Il primo turno aveva mostrato una certa capacità del Ps di recuperare consenso popolare. Il 25,87% equivale a 10 punti in più di quanto conquistò Jospin nel 2002. Mentre il Ps ha perso voti alla sua destra, con defezioni di intellettuali, funzionari o affaristi alla Tapie attratti da Bayrou, ha invece parzialmente recuperato in zone a forte composizione proletaria (periferia parigina, compresi gli epicentri della rivolta delle banlieues, Tolosa, Marsiglia, Nord, circoscrizioni popolari di Parigi città dove si attesta sul 40%). Il Ps è visto da milioni di lavoratori come lo strumento elettorale obbligato per battere la destra, malgrado i limiti programmatici e di direzione.

Da quest’ultimo fattore è stato schiacciato particolarmente il Pcf, fermo all’1,9%, malridotto da una politica al traino del Ps. L’allontanamento a velocità crescente da un qualsiasi riferimento al comunismo ha ormai reso agli occhi di milioni di sfruttati il Pcf nient’altro che una copia di piccole dimensioni del Ps. Questa ulteriore caduta di consenso rispetto al 2002 è un’illustrazione delle conseguenze disastrose dell’abbraccio col linguaggio confuso della politica “alternativa” piccolo-borghese: tasse aggiuntive e multe per i capitalisti cattivi, premi e bonus per quelli buoni. Il programma del partito rivendica addirittura che il capitalismo potrebbe sradicare la disoccupazione e la povertà attraverso aggiustamenti della tassazione e della spesa pubblica.

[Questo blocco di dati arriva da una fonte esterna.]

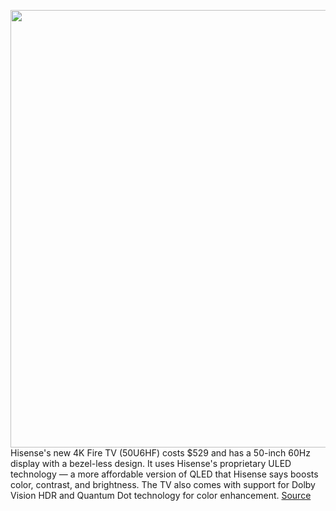 <img src='https://cdn.vox-cdn.com/thumbor/MyV8v7CyiYGnpZPHu5GiMz4100A=/0x0:1400x777/1200x800/filters:focal(588x277:812x501)/cdn.vox-cdn.com/uploads/chorus_image/image/70883014/hisense_fire_tv.0.png' width='700px' /><br/>
Hisense's new 4K Fire TV (50U6HF) costs $529 and has a 50-inch 60Hz display with a bezel-less design. It uses Hisense's proprietary ULED technology — a more affordable version of QLED that Hisense says boosts color, contrast, and brightness. The TV also comes with support for Dolby Vision HDR and Quantum Dot technology for color enhancement.
<a href='https://www.theverge.com/2022/5/18/23122566/hisense-goes-against-google-makes-4k-fire-tv-amazon'> Source <a/>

La debolezza del Pcf è particolare sul terreno elettorale, in cui il suo elettorato tradizionale e molti giovani radicalizzati possono esprimere i loro sentimenti anticapitalisti votando un candidato dell’estrema sinistra. L’estrema sinistra è anch’essa in netto calo rispetto alle presidenziali del 2002, quando ottenne in totale più del 10% per la gran voglia di mandare un segnale di avvertimento alla sinistra riformista reduce da cinque anni di governo. Quest’anno non ha superato il 6%. Chi se l’è passata meglio è stato Besancenot, candidato della Lega comunista rivoluzionaria (Lcr). Il suo 4%, tuttavia, è costituito da un voto di opinione che non si traduce in un radicamento sociale nei luoghi di lavoro. È un voto che attrae giovani, affascinati dallo stile “incazzato” di Besancenot, e alcune fasce di lavoratori, specialmente dove il sindacato Sud è più radicato. Tuttavia, appare chiaro che Besancenot prende di più dove c’è un insediamento meno in disgregazione del Pcf, come nel Pas-de-Calais dove il candidaro della Lcr supera il 6% ottenendo il migliore risultato a livello provinciale.

Questo discorso non elimina un fatto decisivo: l’insieme dell’estrema sinistra, Lcr compresa, non sfiora neanche lontanamente il radicamento tra la classe lavoratrice del Pcf. È un radicamento fatto di decine di migliaia di attivisti sindacali e dirigenti della Cgt e di centinaia di migliaia che sono stati militanti Pcf, e magari ora votano per l’estrema sinistra, ma che non vedono né la Lcr né Lo né il Pt come alternativa percorribile alla bancarotta del gruppo dirigente del Pcf.


E ora?


La vittoria di questo “piccolo Bonaparte” non cala la Francia in un ventennio di reazione. Nell’ultimo decennio le mobilitazioni operaie e giovanili, tra inevitabili alti e bassi, hanno ottenuto vittorie significative e consolidato una coscienza anticapitalista in rilevanti settori della popolazione. Appena cercherà di imporre il suo programma, Sarkozy si urterà ad una ferma reazione. L’esito non è scontato. La retorica nazionalista si diluirà nella sua essenza borghese e poliziesca. Gli scontri notturni a Parigi, Tolosa, Nantes, Montpellier e altrove dopo la proclamazione dei risultati, benché di dimensioni ridotte, sono sintomi della polveriera sociale creatasi in Francia. Le decine di condanne per direttissima già decretate dalla magistratura puntano a creare un clima di paura. Ma una qualsiasi provocazione del governo potrebbe accendere la lotta. Probabilmente, Sarkozy attaccherà vari settori operai e giovanili uno alla volta. Ma la risposta del movimento operaio potrebbe ribaltare gli attuali rapporti di forza nella società.